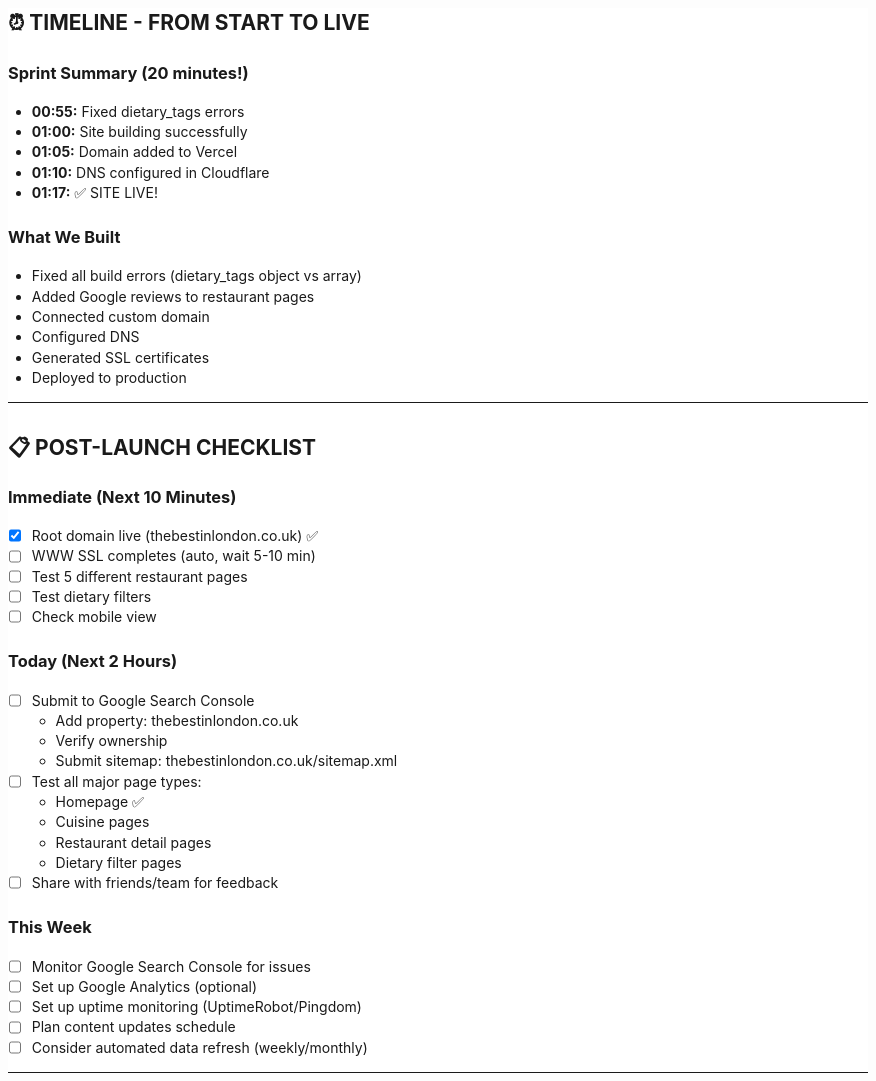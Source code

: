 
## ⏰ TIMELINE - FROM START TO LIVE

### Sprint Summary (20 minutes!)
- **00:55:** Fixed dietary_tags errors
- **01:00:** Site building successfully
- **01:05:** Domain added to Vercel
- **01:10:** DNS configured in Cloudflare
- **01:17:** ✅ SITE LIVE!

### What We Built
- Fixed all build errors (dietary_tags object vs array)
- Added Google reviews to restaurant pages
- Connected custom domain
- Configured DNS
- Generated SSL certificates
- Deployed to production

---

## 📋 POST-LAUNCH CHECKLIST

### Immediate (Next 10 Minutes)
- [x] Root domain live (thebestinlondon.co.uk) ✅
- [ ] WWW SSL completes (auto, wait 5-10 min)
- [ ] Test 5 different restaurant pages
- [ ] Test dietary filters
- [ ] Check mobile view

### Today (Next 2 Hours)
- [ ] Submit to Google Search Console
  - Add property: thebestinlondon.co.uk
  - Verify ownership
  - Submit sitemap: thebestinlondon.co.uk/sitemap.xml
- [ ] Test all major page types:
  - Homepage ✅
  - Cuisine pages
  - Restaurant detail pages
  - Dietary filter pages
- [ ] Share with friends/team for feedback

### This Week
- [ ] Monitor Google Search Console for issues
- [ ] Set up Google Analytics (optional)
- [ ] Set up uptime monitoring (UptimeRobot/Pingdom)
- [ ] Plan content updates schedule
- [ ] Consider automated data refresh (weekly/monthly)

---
==================================================
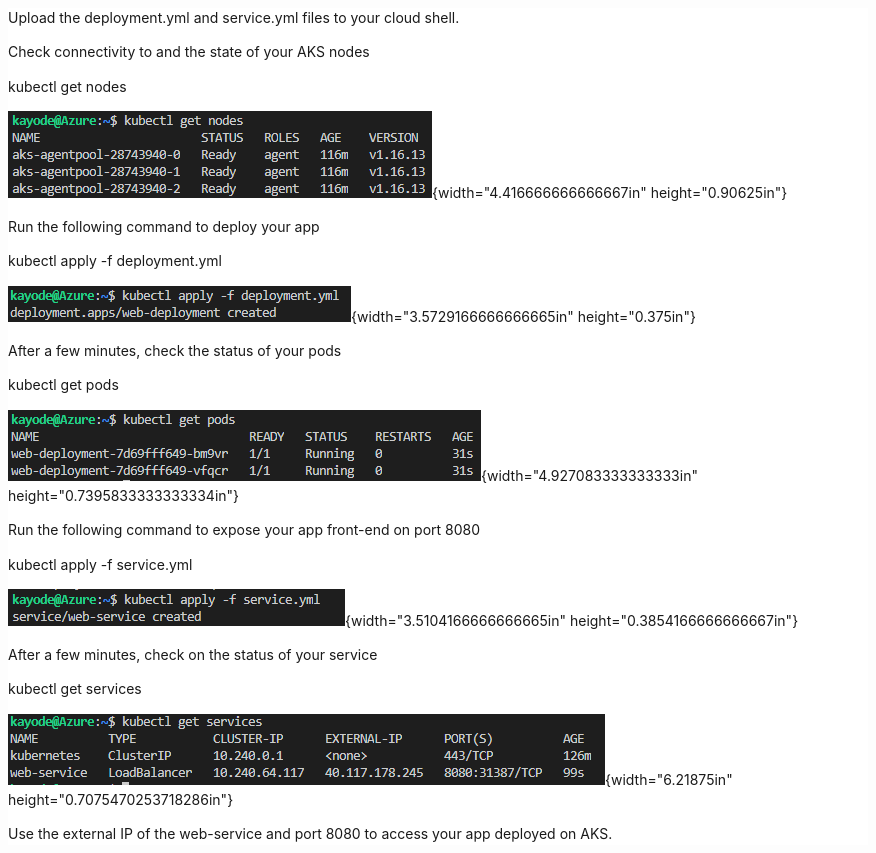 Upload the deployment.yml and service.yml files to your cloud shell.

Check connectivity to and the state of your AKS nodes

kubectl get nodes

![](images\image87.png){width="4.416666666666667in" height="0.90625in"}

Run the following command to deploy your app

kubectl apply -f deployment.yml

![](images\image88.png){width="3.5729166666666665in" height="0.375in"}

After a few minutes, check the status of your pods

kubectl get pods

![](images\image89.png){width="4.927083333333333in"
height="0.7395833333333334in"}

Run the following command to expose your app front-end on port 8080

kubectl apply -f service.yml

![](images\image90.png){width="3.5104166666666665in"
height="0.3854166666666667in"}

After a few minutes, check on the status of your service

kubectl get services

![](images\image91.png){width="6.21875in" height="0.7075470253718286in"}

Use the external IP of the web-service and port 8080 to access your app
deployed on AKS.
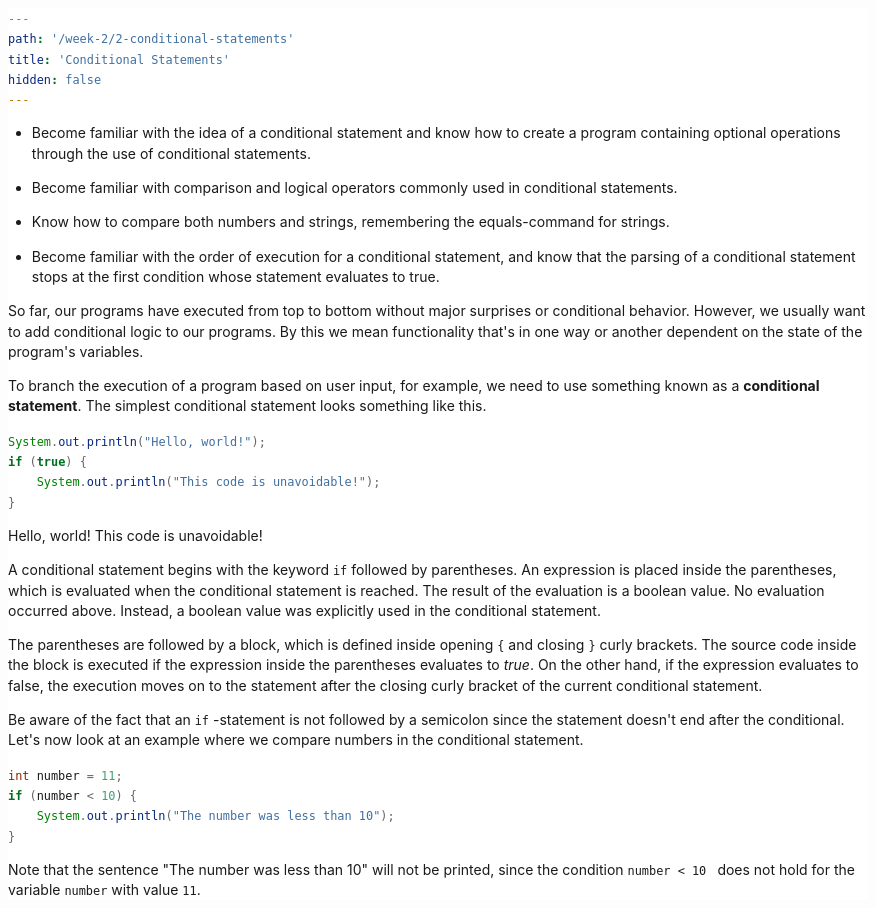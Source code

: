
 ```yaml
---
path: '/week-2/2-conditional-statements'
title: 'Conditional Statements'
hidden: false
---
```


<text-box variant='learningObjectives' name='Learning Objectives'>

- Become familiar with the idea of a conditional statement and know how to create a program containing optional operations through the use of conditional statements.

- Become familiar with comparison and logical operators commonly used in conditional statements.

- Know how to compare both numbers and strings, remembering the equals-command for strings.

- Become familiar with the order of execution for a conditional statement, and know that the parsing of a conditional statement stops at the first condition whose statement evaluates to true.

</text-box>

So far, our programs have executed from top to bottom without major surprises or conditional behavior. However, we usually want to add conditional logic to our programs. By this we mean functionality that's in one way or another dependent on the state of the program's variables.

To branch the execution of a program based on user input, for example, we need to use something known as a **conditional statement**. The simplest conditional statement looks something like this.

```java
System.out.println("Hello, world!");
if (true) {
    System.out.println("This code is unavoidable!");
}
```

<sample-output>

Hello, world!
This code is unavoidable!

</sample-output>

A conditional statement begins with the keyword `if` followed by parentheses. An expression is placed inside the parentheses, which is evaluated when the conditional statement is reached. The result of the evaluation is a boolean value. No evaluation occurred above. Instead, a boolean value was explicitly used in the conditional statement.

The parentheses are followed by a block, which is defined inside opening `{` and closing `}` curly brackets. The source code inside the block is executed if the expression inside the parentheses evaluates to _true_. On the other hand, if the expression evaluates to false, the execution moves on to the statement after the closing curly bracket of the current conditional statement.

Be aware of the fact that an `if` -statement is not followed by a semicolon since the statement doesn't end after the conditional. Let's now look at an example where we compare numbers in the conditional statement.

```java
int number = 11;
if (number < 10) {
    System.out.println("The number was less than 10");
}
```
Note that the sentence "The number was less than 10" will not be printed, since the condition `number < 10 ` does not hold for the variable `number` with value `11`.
==================================================
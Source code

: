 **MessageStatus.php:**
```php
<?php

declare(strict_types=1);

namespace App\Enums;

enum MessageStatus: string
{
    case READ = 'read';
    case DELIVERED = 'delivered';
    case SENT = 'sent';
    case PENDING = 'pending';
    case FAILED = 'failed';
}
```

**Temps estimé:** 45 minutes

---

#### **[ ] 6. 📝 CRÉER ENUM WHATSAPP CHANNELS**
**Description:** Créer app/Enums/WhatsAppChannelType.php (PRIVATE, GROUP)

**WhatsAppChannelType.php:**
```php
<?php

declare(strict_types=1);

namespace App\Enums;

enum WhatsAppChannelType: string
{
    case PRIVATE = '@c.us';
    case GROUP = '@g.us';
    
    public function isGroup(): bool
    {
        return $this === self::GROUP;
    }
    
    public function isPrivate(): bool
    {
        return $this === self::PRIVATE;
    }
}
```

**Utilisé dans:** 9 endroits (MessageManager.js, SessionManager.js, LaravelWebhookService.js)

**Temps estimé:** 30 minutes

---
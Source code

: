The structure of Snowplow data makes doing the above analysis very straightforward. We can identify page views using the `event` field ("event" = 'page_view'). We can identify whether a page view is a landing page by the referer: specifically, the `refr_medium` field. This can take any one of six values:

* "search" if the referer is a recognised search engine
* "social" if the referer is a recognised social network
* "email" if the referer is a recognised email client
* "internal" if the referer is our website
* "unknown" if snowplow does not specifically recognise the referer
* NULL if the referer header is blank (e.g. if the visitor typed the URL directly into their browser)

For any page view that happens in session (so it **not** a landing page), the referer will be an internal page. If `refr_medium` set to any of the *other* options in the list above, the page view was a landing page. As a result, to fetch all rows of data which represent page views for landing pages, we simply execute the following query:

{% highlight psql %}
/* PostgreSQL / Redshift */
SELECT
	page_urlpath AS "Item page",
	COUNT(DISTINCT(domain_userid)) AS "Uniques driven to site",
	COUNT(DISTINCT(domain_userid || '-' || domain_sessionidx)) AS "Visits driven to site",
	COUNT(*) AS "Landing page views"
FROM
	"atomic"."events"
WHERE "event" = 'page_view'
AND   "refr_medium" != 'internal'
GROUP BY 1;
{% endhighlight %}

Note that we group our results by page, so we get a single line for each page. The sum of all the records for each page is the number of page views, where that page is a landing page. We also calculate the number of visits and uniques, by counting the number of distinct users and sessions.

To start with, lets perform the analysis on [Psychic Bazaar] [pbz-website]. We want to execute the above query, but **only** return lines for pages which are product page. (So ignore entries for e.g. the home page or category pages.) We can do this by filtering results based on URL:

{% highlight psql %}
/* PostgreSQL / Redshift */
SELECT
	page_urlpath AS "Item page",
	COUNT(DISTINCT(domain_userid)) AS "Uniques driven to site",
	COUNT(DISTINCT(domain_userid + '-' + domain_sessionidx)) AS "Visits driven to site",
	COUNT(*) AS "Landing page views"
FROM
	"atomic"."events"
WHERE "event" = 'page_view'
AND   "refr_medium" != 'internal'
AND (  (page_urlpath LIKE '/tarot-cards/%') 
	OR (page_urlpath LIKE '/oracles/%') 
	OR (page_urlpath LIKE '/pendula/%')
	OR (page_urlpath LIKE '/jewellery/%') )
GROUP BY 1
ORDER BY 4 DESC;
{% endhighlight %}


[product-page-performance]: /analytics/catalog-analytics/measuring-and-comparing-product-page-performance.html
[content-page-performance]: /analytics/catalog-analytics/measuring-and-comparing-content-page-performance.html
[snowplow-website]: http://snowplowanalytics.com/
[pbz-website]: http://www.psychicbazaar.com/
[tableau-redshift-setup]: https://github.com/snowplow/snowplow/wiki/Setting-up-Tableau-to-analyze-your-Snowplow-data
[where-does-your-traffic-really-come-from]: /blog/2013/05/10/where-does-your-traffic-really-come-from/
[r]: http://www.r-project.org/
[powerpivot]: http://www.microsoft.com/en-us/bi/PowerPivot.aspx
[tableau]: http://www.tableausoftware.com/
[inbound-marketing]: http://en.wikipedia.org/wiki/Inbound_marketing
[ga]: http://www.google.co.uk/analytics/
==================================================
▸ Task to carry out:
Scan the listing above for the word "execution" and copy every line that holds it.

▸ Completed exercise:
- Become familiar with the order of execution for a conditional statement, and know that the parsing of a conditional statement stops at the first condition whose statement evaluates to true.
To branch the execution of a program based on user input, for example, we need to use something known as a **conditional statement**. The simplest conditional statement looks something like this.
The parentheses are followed by a block, which is defined inside opening `{` and closing `}` curly brackets. The source code inside the block is executed if the expression inside the parentheses evaluates to _true_. On the other hand, if the expression evaluates to false, the execution moves on to the statement after the closing curly bracket of the current conditional statement.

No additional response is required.